» **Required action**:
Write out all of the records below precisely as given, omitting the images.

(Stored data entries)
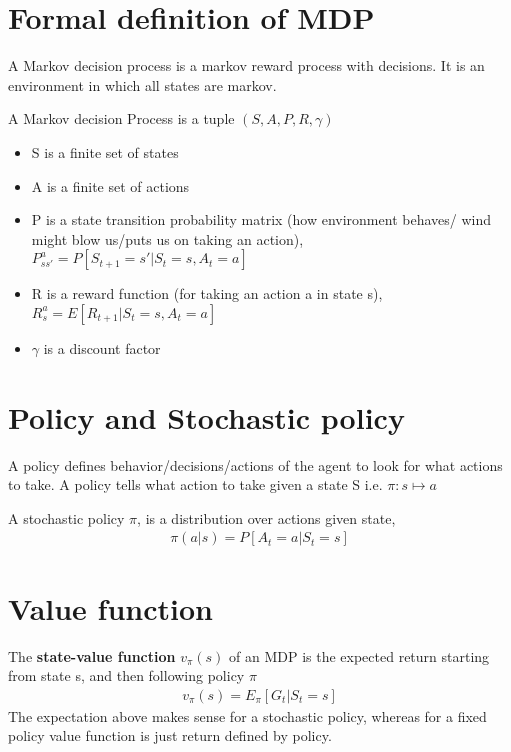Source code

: \documentclass[10pt,a4paper]{article}
\begin{document}
\section{Formal definition of MDP}

A Markov decision process is a markov reward process with decisions. It is an environment in which all states are markov.

A Markov decision Process is a tuple $(S, A, P, R, \gamma)$
\begin{itemize}
	\item S is a finite set of states
	\item A is a finite set of actions
	\item P is a state transition probability matrix (how environment behaves/ wind might blow us/puts us on taking an action), \\
	$P^a_{ss'} = P[S_{t+1} = s' | S_t = s, A_t = a]$
	\item R is a reward function (for taking an action a in state s), \\
	$R_s^a = E[R_{t+1} | S_t = s, A_t = a]$
	\item $\gamma$ is a discount factor
\end{itemize}

\section{Policy and Stochastic policy}

A policy defines behavior/decisions/actions of the agent to look for what actions to take.
A policy tells what action to take given a state S i.e.
$\pi : s \mapsto a$

A stochastic policy $\pi$, is a
distribution over actions given state,
\begin{align}
	\pi(a|s) = P[A_t = a | S_t = s]
\end{align}

\section{Value function}
The \textbf{state-value function} $v_{\pi}(s)$ of an MDP is the expected return starting from state s, and then following policy $\pi$
\begin{align}
	v_{\pi}(s) = E_{\pi}[G_t | S_t = s]
\end{align}
The expectation above makes sense for a stochastic policy, whereas for a fixed policy value function is just return defined by policy. \\
\end{document}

» **Solution below**:
Source code

: \documentclass[10pt,a4paper]{article}
\begin{document}
\section{Formal definition of MDP}

A Markov decision process is a markov reward process with decisions. It is an environment in which all states are markov.

A Markov decision Process is a tuple $(S, A, P, R, \gamma)$
\begin{itemize}
	\item S is a finite set of states
	\item A is a finite set of actions
	\item P is a state transition probability matrix (how environment behaves/ wind might blow us/puts us on taking an action), \\
	$P^a_{ss'} = P[S_{t+1} = s' | S_t = s, A_t = a]$
	\item R is a reward function (for taking an action a in state s), \\
	$R_s^a = E[R_{t+1} | S_t = s, A_t = a]$
	\item $\gamma$ is a discount factor
\end{itemize}

\section{Policy and Stochastic policy}

A policy defines behavior/decisions/actions of the agent to look for what actions to take.
A policy tells what action to take given a state S i.e.
$\pi : s \mapsto a$

A stochastic policy $\pi$, is a
distribution over actions given state,
\begin{align}
	\pi(a|s) = P[A_t = a | S_t = s]
\end{align}

\section{Value function}
The \textbf{state-value function} $v_{\pi}(s)$ of an MDP is the expected return starting from state s, and then following policy $\pi$
\begin{align}
	v_{\pi}(s) = E_{\pi}[G_t | S_t = s]
\end{align}
The expectation above makes sense for a stochastic policy, whereas for a fixed policy value function is just return defined by policy. \\
\end{document}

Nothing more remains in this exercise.